Each of the major currencies has its own personality. Knowing what happens in each of these characters will be best prepared to exploit the trends for couples.
Some coins are heavily influenced by changes in interest rates, other currencies, not so much. Some coins are extremely sensitive to changes in commodity prices or even the winds of political change. Get to know each currency by studying its characteristics below.
USD – U.S. Dollar
The USD is the world’s reserve currency. Central banks hold many, many dollars for the financial operations and through the acquisition of goods. This makes the USD very sensitive to changes in interest rates.
The United States is a debtor nation, meaning that it must borrow a lot of capital to operate. Again, this makes the USD very sensitive to interest rates.
The U.S. consumer and consequently imports much more than it exports. The United States has consistently run a large trade deficit. The most important import is energy, particularly crude oil. oil prices generally result in a weak USD.
The United States is a politically sensitive country. This exposes the USD to political risks, such as changes in government and taxes. In addition, the United States regularly flexes its military power around the world, which may cause the dollar to weaken when a conflict erupts.
EUR – €
The U.S. $ is extremely sensitive to changes in interest rates. This is because the euro is emerging as a major reserve currency, replacing the dollar in most cases.
The EUR is equally sensitive to economic growth. The region usually late the rest of the world in GDP growth, which can sometimes weaken the euro. The EUR is supported by an extensive collection of countries that often have different views and monetary policy. These differences often manifest in the weakness in the EUR.
The EU is frequently growing as more and more countries join. This has its advantages and disadvantages.
GBP – British Pound
The GBP is one of the most popular currencies in the world because of the monetary policy predictable and the United Kingdom. The GBP leads in general a relatively high interest rate. The UK economy relies heavily on consumer spending, which means that the employment situation, retail sales and housing data are all important statistics to consider when trading the GBP.
Japanese Yen – JPY
The JPY is sensitive to changes in exchange rates because the rate is a major exporter of manufactured goods. The Bank of Japan is known for managing the JPY because the country relies so heavily on exports to drive growth.

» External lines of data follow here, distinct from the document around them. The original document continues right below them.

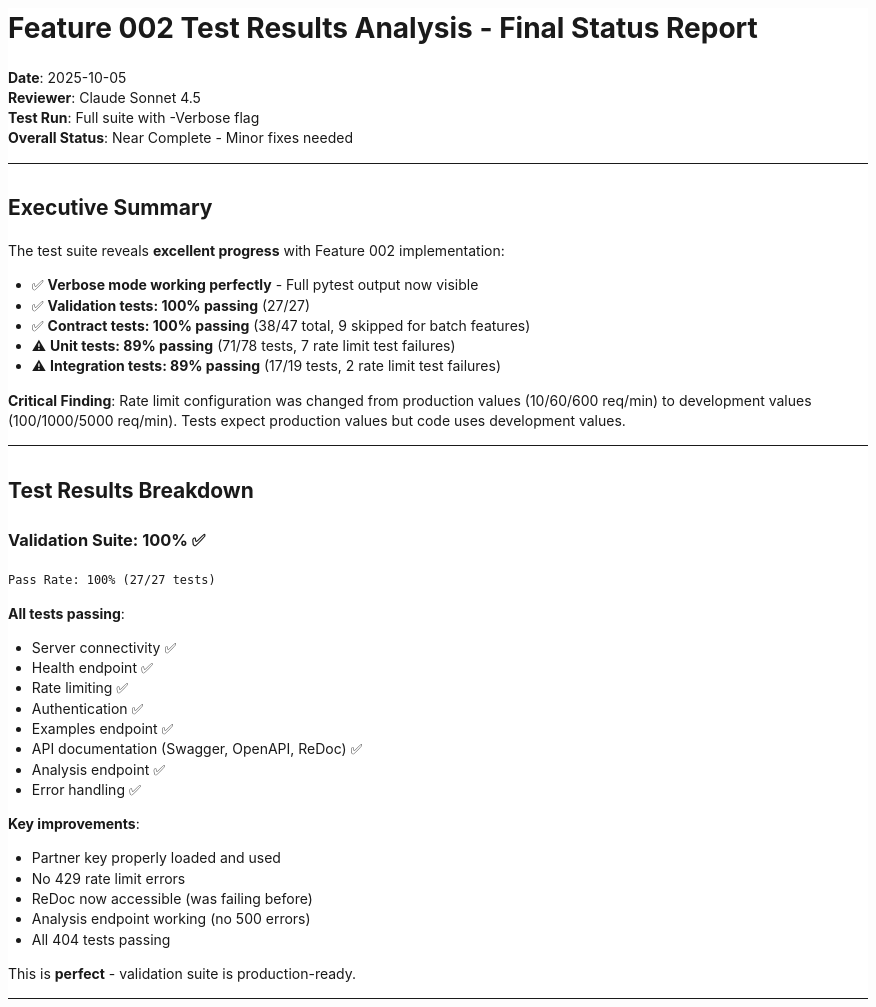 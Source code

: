 # Feature 002 Test Results Analysis - Final Status Report

**Date**: 2025-10-05  
**Reviewer**: Claude Sonnet 4.5  
**Test Run**: Full suite with -Verbose flag  
**Overall Status**: Near Complete - Minor fixes needed

---

## Executive Summary

The test suite reveals **excellent progress** with Feature 002 implementation:

- ✅ **Verbose mode working perfectly** - Full pytest output now visible
- ✅ **Validation tests: 100% passing** (27/27)
- ✅ **Contract tests: 100% passing** (38/47 total, 9 skipped for batch features)
- ⚠️ **Unit tests: 89% passing** (71/78 tests, 7 rate limit test failures)
- ⚠️ **Integration tests: 89% passing** (17/19 tests, 2 rate limit test failures)

**Critical Finding**: Rate limit configuration was changed from production values (10/60/600 req/min) to development values (100/1000/5000 req/min). Tests expect production values but code uses development values.

---

## Test Results Breakdown

### Validation Suite: 100% ✅

```
Pass Rate: 100% (27/27 tests)
```

**All tests passing**:
- Server connectivity ✅
- Health endpoint ✅
- Rate limiting ✅
- Authentication ✅
- Examples endpoint ✅
- API documentation (Swagger, OpenAPI, ReDoc) ✅
- Analysis endpoint ✅
- Error handling ✅

**Key improvements**:
- Partner key properly loaded and used
- No 429 rate limit errors
- ReDoc now accessible (was failing before)
- Analysis endpoint working (no 500 errors)
- All 404 tests passing

This is **perfect** - validation suite is production-ready.

---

The country is very small and short on natural resources. Of course, Japan imports a large quantity of commodities, including energy, metals and other raw materials.
The JPY is known to be a very low interest rate because of slower domestic growth.
Currency Characteristics Summary
There are countless examples where understanding the characteristics of a coin may help to identify opportunities in the forex market. The more you know the economies of individual countries or regions, the better prepared you will be to identify opportunities in the forex market. Take time to study the economies of these countries or regions. It will pay down the road.